● **Assigned task**: Scan the data below and work out how many of its lines contain the word "const". Give only that number.

● **Record extracts**:
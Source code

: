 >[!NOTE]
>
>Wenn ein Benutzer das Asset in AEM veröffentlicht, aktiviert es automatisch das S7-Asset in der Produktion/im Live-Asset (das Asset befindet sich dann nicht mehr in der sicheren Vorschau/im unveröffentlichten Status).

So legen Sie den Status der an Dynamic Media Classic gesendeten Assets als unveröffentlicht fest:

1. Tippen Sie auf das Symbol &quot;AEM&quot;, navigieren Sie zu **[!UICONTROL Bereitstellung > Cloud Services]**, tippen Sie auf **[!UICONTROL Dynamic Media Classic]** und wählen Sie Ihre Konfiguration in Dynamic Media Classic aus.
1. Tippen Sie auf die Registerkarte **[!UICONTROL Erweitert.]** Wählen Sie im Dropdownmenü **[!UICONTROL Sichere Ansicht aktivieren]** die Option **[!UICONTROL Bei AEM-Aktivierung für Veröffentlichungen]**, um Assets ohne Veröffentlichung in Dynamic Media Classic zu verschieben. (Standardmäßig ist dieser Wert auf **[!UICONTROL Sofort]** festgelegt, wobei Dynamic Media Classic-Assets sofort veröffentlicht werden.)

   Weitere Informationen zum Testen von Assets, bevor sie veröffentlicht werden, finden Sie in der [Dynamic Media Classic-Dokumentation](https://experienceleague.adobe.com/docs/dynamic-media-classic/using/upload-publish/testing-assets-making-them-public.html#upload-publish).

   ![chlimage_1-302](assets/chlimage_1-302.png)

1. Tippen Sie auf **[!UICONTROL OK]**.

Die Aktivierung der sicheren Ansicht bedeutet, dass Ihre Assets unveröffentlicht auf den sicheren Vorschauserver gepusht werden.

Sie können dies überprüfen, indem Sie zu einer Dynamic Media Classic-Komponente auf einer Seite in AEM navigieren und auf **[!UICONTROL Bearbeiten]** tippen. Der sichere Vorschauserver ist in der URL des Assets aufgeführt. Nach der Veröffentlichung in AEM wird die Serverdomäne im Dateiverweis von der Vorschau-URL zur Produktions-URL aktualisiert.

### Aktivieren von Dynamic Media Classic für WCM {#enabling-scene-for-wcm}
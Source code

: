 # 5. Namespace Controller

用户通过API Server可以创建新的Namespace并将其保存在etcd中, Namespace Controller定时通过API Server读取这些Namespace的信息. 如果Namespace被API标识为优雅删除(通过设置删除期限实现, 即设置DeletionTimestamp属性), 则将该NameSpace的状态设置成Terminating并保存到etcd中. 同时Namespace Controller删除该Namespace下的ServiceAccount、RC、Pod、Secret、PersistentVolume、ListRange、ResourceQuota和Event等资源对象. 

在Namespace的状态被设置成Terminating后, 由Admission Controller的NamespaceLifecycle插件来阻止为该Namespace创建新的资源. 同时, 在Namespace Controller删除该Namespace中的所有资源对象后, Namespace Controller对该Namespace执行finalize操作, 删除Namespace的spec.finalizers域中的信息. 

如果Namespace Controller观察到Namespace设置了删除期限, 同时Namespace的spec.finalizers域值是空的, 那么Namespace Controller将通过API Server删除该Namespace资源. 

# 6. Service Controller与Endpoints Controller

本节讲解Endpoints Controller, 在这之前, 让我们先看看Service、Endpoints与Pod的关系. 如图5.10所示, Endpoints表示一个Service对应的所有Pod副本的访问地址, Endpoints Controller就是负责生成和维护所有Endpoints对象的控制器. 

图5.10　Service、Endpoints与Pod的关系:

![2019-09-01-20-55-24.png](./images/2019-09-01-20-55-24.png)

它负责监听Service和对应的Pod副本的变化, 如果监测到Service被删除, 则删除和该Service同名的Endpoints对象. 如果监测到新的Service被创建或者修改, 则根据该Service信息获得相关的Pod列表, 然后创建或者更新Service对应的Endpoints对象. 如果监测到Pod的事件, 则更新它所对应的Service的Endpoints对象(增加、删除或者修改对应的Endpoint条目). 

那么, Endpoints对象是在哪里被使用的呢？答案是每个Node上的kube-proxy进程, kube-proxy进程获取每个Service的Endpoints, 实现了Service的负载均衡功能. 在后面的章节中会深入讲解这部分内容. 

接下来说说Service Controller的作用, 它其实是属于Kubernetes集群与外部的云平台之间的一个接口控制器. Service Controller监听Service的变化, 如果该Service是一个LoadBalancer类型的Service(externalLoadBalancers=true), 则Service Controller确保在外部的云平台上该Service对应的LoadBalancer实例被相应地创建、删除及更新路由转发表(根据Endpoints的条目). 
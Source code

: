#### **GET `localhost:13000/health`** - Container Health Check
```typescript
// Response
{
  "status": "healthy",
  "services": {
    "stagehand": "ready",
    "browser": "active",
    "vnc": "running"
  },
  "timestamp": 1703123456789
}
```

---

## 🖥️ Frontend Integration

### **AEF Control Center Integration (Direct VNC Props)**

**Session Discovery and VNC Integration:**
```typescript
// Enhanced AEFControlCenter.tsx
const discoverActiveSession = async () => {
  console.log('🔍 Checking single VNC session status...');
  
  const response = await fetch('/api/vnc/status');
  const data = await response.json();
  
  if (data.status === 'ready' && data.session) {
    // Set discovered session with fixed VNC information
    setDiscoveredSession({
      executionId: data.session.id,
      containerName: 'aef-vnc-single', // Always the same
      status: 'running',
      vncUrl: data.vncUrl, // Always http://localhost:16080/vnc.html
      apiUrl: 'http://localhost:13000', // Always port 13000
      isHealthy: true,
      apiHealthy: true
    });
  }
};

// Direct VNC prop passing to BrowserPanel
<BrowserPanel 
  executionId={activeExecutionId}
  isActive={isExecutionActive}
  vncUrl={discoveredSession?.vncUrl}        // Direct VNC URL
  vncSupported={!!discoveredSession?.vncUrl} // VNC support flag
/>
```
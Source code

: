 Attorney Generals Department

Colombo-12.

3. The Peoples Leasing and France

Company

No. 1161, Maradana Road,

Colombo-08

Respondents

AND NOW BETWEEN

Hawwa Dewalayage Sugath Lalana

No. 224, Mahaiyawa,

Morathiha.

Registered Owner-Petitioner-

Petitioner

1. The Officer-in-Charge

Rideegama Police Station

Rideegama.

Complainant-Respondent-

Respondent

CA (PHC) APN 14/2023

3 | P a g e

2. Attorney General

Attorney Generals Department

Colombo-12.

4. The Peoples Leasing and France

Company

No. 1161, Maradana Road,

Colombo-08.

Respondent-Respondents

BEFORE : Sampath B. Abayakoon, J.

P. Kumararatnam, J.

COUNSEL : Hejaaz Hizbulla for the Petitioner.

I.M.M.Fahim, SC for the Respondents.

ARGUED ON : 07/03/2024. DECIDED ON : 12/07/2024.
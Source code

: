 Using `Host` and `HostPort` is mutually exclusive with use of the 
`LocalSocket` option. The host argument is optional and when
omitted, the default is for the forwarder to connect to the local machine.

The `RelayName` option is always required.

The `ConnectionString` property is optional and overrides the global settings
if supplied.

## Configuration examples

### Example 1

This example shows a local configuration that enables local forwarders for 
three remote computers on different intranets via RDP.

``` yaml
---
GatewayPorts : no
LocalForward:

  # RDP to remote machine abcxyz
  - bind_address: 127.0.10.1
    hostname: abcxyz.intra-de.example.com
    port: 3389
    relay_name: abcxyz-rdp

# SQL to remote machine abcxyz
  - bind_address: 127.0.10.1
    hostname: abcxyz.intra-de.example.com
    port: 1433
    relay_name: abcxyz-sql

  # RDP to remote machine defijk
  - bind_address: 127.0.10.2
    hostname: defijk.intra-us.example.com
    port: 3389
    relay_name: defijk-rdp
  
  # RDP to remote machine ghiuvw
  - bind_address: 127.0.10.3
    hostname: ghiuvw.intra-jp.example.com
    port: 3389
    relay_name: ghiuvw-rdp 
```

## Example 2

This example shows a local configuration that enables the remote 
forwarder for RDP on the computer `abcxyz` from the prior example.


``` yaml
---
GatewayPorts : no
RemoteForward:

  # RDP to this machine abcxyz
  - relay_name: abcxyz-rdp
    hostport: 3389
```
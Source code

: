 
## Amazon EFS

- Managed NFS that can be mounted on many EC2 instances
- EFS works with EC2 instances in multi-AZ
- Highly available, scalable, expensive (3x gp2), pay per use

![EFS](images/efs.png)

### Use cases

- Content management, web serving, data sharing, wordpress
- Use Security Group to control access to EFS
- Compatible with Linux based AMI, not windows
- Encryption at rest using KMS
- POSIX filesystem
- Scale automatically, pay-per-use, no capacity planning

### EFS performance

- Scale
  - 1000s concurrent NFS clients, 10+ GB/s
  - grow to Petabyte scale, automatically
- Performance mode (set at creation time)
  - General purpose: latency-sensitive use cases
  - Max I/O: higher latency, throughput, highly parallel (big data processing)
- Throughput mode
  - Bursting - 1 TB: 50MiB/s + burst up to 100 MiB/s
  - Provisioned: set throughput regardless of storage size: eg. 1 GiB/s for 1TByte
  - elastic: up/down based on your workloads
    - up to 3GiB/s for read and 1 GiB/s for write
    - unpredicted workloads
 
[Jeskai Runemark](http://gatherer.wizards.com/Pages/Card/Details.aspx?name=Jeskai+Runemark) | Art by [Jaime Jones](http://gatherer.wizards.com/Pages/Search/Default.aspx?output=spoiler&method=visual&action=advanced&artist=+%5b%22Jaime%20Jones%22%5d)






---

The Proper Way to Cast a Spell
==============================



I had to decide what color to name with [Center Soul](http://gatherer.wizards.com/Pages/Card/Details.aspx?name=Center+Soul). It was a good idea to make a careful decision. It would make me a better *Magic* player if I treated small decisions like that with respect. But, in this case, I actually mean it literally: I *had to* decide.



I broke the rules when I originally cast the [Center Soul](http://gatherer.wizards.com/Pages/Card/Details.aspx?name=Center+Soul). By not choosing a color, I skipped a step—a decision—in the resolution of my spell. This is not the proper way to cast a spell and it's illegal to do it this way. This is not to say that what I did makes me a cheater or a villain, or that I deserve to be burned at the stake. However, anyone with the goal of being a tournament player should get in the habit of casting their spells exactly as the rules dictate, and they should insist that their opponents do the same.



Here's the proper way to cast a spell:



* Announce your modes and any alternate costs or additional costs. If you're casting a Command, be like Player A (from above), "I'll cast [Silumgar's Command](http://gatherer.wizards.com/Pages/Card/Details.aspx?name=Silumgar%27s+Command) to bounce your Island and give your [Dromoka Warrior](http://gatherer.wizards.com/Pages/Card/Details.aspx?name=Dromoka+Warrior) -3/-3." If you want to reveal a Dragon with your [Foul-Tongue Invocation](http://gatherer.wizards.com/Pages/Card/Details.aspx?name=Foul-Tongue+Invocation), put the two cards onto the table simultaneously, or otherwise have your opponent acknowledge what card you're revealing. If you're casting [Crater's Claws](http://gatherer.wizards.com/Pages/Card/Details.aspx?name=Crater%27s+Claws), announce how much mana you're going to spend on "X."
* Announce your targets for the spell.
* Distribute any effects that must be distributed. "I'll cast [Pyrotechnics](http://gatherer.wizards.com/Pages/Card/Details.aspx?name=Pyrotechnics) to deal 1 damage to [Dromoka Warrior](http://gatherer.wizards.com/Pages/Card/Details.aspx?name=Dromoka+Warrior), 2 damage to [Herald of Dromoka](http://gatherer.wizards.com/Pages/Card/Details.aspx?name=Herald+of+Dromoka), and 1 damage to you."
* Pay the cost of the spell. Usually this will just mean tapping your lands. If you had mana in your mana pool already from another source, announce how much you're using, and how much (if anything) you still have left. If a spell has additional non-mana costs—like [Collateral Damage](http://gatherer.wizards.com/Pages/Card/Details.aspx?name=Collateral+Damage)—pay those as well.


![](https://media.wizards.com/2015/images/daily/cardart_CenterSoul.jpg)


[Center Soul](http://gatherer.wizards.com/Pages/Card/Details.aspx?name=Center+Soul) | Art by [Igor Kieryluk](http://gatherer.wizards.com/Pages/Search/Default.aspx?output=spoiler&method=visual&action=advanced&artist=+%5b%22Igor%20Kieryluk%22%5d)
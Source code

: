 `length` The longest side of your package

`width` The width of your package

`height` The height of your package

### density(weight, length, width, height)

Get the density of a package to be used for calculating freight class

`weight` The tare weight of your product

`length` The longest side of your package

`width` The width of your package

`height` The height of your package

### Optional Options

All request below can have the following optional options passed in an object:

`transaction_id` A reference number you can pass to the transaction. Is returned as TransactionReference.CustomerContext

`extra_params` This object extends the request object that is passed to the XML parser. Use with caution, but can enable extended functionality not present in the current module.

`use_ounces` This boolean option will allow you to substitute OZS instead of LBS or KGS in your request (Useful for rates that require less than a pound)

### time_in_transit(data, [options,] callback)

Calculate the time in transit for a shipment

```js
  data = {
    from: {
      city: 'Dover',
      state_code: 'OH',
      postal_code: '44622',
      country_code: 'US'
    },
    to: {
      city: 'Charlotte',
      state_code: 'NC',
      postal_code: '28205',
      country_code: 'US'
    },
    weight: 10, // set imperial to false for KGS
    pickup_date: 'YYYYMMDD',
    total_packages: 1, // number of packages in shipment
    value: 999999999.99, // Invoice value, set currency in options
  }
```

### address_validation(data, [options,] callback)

● **Result**: 3